PROBLEM: All of the data below should be set down again verbatim, without any images.

PROVIDED DATA:
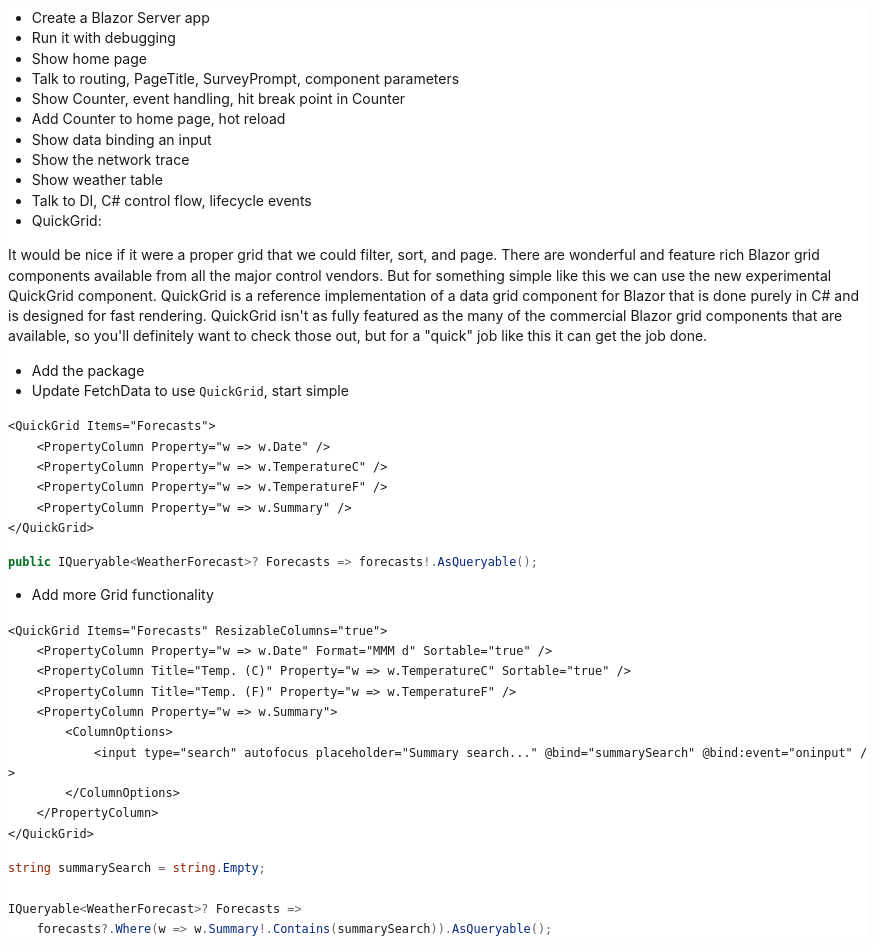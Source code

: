 - Create a Blazor Server app
- Run it with debugging
- Show home page
- Talk to routing, PageTitle, SurveyPrompt, component parameters
- Show Counter, event handling, hit break point in Counter
- Add Counter to home page, hot reload
- Show data binding an input
- Show the network trace
- Show weather table
- Talk to DI, C# control flow, lifecycle events
- QuickGrid:

It would be nice if it were a proper grid that we could filter, sort, and page. There are wonderful and feature rich Blazor grid components available from all the major control vendors. But for something simple like this we can use the new experimental QuickGrid component. QuickGrid is a reference implementation of a data grid component for Blazor that is done purely in C# and is designed for fast rendering. QuickGrid isn't as fully featured as the many of the commercial Blazor grid components that are available, so you'll definitely want to check those out, but for a "quick" job like this it can get the job done.

- Add the package
- Update FetchData to use `QuickGrid`, start simple

```razor
<QuickGrid Items="Forecasts">
    <PropertyColumn Property="w => w.Date" />
    <PropertyColumn Property="w => w.TemperatureC" />
    <PropertyColumn Property="w => w.TemperatureF" />
    <PropertyColumn Property="w => w.Summary" />
</QuickGrid>
```

```csharp
public IQueryable<WeatherForecast>? Forecasts => forecasts!.AsQueryable();
```

- Add more Grid functionality

```razor
<QuickGrid Items="Forecasts" ResizableColumns="true">
    <PropertyColumn Property="w => w.Date" Format="MMM d" Sortable="true" />
    <PropertyColumn Title="Temp. (C)" Property="w => w.TemperatureC" Sortable="true" />
    <PropertyColumn Title="Temp. (F)" Property="w => w.TemperatureF" />
    <PropertyColumn Property="w => w.Summary">
        <ColumnOptions>
            <input type="search" autofocus placeholder="Summary search..." @bind="summarySearch" @bind:event="oninput" />
        </ColumnOptions>
    </PropertyColumn>
</QuickGrid>
```

```csharp
string summarySearch = string.Empty;

IQueryable<WeatherForecast>? Forecasts => 
    forecasts?.Where(w => w.Summary!.Contains(summarySearch)).AsQueryable();
```
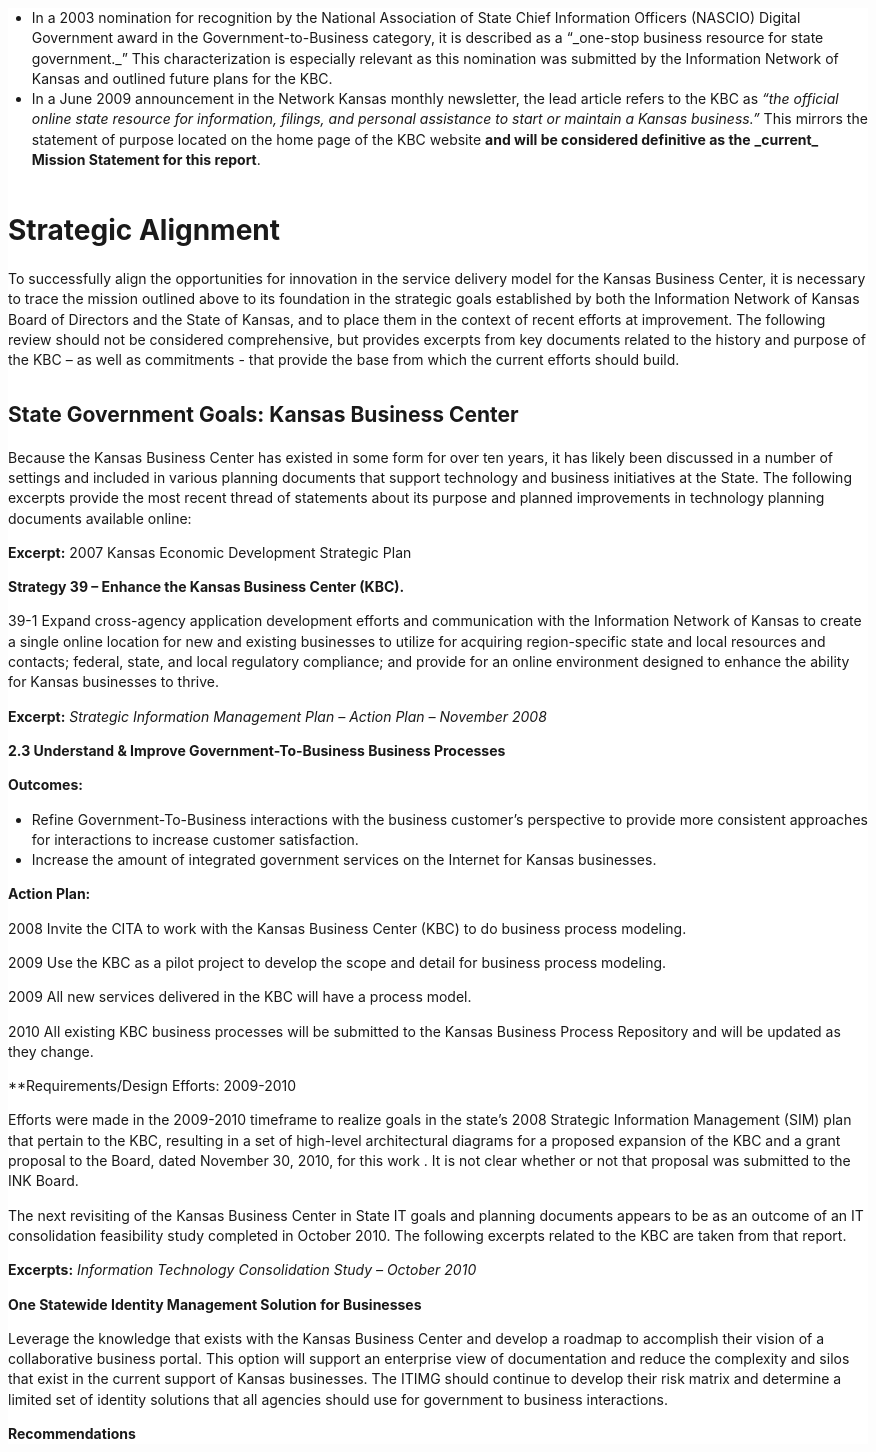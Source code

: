 <ul><li>In a 2003 nomination for recognition by the National Association of State Chief Information Officers (NASCIO) Digital Government award in the Government-to-Business category, it is described as a “_one-stop business resource for state government._” This characterization is especially relevant as this nomination was submitted by the Information Network of Kansas and outlined future plans for the KBC.</li><li>In a June 2009 announcement in the Network Kansas monthly newsletter, the lead article refers to the KBC as <em>“the official online state resource for information, filings, and personal assistance to start or maintain a Kansas business.”</em> This mirrors the statement of purpose located on the home page of the KBC website <strong>and will be considered definitive as the</strong> <strong>_current_</strong> <strong>Mission Statement for this report</strong>.</li></ul>
<h1>Strategic Alignment</h1><p>To successfully align the opportunities for innovation in the service delivery model for the Kansas Business Center, it is necessary to trace the mission outlined above to its foundation in the strategic goals established by both the Information Network of Kansas Board of Directors and the State of Kansas, and to place them in the context of recent efforts at improvement. The following review should not be considered comprehensive, but provides excerpts from key documents related to the history and purpose of the KBC – as well as commitments - that provide the base from which the current efforts should build.</p>
<h2></h2><h2>State Government Goals: Kansas Business Center</h2><p>Because the Kansas Business Center has existed in some form for over ten years, it has likely been discussed in a number of settings and included in various planning documents that support technology and business initiatives at the State. The following excerpts provide the most recent thread of statements about its purpose and planned improvements in technology planning documents available online:</p>
<p><strong>Excerpt:</strong> 2007 Kansas Economic Development Strategic Plan</p>
<p><strong>Strategy 39 – Enhance the Kansas Business Center (KBC).</strong> </p>
<p>39-1 Expand cross-agency application development efforts and communication with the Information Network of Kansas to create a single online location for new and existing businesses to utilize for acquiring region-specific state and local resources and contacts; federal, state, and local regulatory compliance; and provide for an online environment designed to enhance the ability for Kansas businesses to thrive. </p>
<p><strong>Excerpt:</strong>  <em>Strategic Information Management Plan – Action Plan – November 2008</em></p>
<p><strong>2.3 Understand &amp; Improve Government-To-Business Business Processes</strong></p>
<p><strong>Outcomes:</strong></p>
<ul><li>Refine Government-To-Business interactions with the business customer’s perspective to provide more consistent approaches for interactions to increase customer satisfaction.</li><li>Increase the amount of integrated government services on the Internet for Kansas businesses.</li></ul>
<p><strong>Action Plan:</strong></p>
<p>2008	Invite the CITA to work with the Kansas Business Center (KBC) to do business process modeling.</p>
<p>2009	Use the KBC as a pilot project to develop the scope and detail for business process modeling.</p>
<p>2009	All new services delivered in the KBC will have a process model.</p>
<p>2010	All existing KBC business processes will be submitted to the Kansas Business Process Repository and will be updated as they change.</p>
<p>**Requirements/Design Efforts: 2009-2010</p>
<p>Efforts were made in the 2009-2010 timeframe to realize goals in the state’s 2008 Strategic Information Management (SIM) plan that pertain to the KBC, resulting in a set of high-level architectural diagrams for a proposed expansion of the KBC and a grant proposal to the Board, dated November 30, 2010, for this work . It is not clear whether or not that proposal was submitted to the INK Board.</p>
<p>The next revisiting of the Kansas Business Center in State IT goals and planning documents appears to be as an outcome of an IT consolidation feasibility study completed in October 2010. The following excerpts related to the KBC are taken from that report.</p>
<p><strong>Excerpts:</strong> <em>Information Technology Consolidation Study – October 2010</em> </p>
<p><strong>One Statewide Identity Management Solution for Businesses</strong></p>
<p>Leverage the knowledge that exists with the Kansas Business Center and develop a roadmap to accomplish their vision of a collaborative business portal. This option will support an enterprise view of documentation and reduce the complexity and silos that exist in the current support of Kansas businesses. The ITIMG should continue to develop their risk matrix and determine a limited set of identity solutions that all agencies should use for government to business interactions.</p>
<p><strong>Recommendations</strong></p>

RESULT OF THIS TASK:
Source code

: - Create a Blazor Server app
- Run it with debugging
- Show home page
- Talk to routing, PageTitle, SurveyPrompt, component parameters
- Show Counter, event handling, hit break point in Counter
- Add Counter to home page, hot reload
- Show data binding an input
- Show the network trace
- Show weather table
- Talk to DI, C# control flow, lifecycle events
- QuickGrid:

It would be nice if it were a proper grid that we could filter, sort, and page. There are wonderful and feature rich Blazor grid components available from all the major control vendors. But for something simple like this we can use the new experimental QuickGrid component. QuickGrid is a reference implementation of a data grid component for Blazor that is done purely in C# and is designed for fast rendering. QuickGrid isn't as fully featured as the many of the commercial Blazor grid components that are available, so you'll definitely want to check those out, but for a "quick" job like this it can get the job done.

- Add the package
- Update FetchData to use `QuickGrid`, start simple

```razor
<QuickGrid Items="Forecasts">
    <PropertyColumn Property="w => w.Date" />
    <PropertyColumn Property="w => w.TemperatureC" />
    <PropertyColumn Property="w => w.TemperatureF" />
    <PropertyColumn Property="w => w.Summary" />
</QuickGrid>
```

```csharp
public IQueryable<WeatherForecast>? Forecasts => forecasts!.AsQueryable();
```

- Add more Grid functionality

```razor
<QuickGrid Items="Forecasts" ResizableColumns="true">
    <PropertyColumn Property="w => w.Date" Format="MMM d" Sortable="true" />
    <PropertyColumn Title="Temp. (C)" Property="w => w.TemperatureC" Sortable="true" />
    <PropertyColumn Title="Temp. (F)" Property="w => w.TemperatureF" />
    <PropertyColumn Property="w => w.Summary">
        <ColumnOptions>
            <input type="search" autofocus placeholder="Summary search..." @bind="summarySearch" @bind:event="oninput" />
        </ColumnOptions>
    </PropertyColumn>
</QuickGrid>
```

```csharp
string summarySearch = string.Empty;

IQueryable<WeatherForecast>? Forecasts => 
    forecasts?.Where(w => w.Summary!.Contains(summarySearch)).AsQueryable();
```
Source code

: <ul><li>In a 2003 nomination for recognition by the National Association of State Chief Information Officers (NASCIO) Digital Government award in the Government-to-Business category, it is described as a “_one-stop business resource for state government._” This characterization is especially relevant as this nomination was submitted by the Information Network of Kansas and outlined future plans for the KBC.</li><li>In a June 2009 announcement in the Network Kansas monthly newsletter, the lead article refers to the KBC as <em>“the official online state resource for information, filings, and personal assistance to start or maintain a Kansas business.”</em> This mirrors the statement of purpose located on the home page of the KBC website <strong>and will be considered definitive as the</strong> <strong>_current_</strong> <strong>Mission Statement for this report</strong>.</li></ul>
<h1>Strategic Alignment</h1><p>To successfully align the opportunities for innovation in the service delivery model for the Kansas Business Center, it is necessary to trace the mission outlined above to its foundation in the strategic goals established by both the Information Network of Kansas Board of Directors and the State of Kansas, and to place them in the context of recent efforts at improvement. The following review should not be considered comprehensive, but provides excerpts from key documents related to the history and purpose of the KBC – as well as commitments - that provide the base from which the current efforts should build.</p>
<h2></h2><h2>State Government Goals: Kansas Business Center</h2><p>Because the Kansas Business Center has existed in some form for over ten years, it has likely been discussed in a number of settings and included in various planning documents that support technology and business initiatives at the State. The following excerpts provide the most recent thread of statements about its purpose and planned improvements in technology planning documents available online:</p>
<p><strong>Excerpt:</strong> 2007 Kansas Economic Development Strategic Plan</p>
<p><strong>Strategy 39 – Enhance the Kansas Business Center (KBC).</strong> </p>
<p>39-1 Expand cross-agency application development efforts and communication with the Information Network of Kansas to create a single online location for new and existing businesses to utilize for acquiring region-specific state and local resources and contacts; federal, state, and local regulatory compliance; and provide for an online environment designed to enhance the ability for Kansas businesses to thrive. </p>
<p><strong>Excerpt:</strong>  <em>Strategic Information Management Plan – Action Plan – November 2008</em></p>
<p><strong>2.3 Understand &amp; Improve Government-To-Business Business Processes</strong></p>
<p><strong>Outcomes:</strong></p>
<ul><li>Refine Government-To-Business interactions with the business customer’s perspective to provide more consistent approaches for interactions to increase customer satisfaction.</li><li>Increase the amount of integrated government services on the Internet for Kansas businesses.</li></ul>
<p><strong>Action Plan:</strong></p>
<p>2008	Invite the CITA to work with the Kansas Business Center (KBC) to do business process modeling.</p>
<p>2009	Use the KBC as a pilot project to develop the scope and detail for business process modeling.</p>
<p>2009	All new services delivered in the KBC will have a process model.</p>
<p>2010	All existing KBC business processes will be submitted to the Kansas Business Process Repository and will be updated as they change.</p>
<p>**Requirements/Design Efforts: 2009-2010</p>
<p>Efforts were made in the 2009-2010 timeframe to realize goals in the state’s 2008 Strategic Information Management (SIM) plan that pertain to the KBC, resulting in a set of high-level architectural diagrams for a proposed expansion of the KBC and a grant proposal to the Board, dated November 30, 2010, for this work . It is not clear whether or not that proposal was submitted to the INK Board.</p>
<p>The next revisiting of the Kansas Business Center in State IT goals and planning documents appears to be as an outcome of an IT consolidation feasibility study completed in October 2010. The following excerpts related to the KBC are taken from that report.</p>
<p><strong>Excerpts:</strong> <em>Information Technology Consolidation Study – October 2010</em> </p>
<p><strong>One Statewide Identity Management Solution for Businesses</strong></p>
<p>Leverage the knowledge that exists with the Kansas Business Center and develop a roadmap to accomplish their vision of a collaborative business portal. This option will support an enterprise view of documentation and reduce the complexity and silos that exist in the current support of Kansas businesses. The ITIMG should continue to develop their risk matrix and determine a limited set of identity solutions that all agencies should use for government to business interactions.</p>
<p><strong>Recommendations</strong></p>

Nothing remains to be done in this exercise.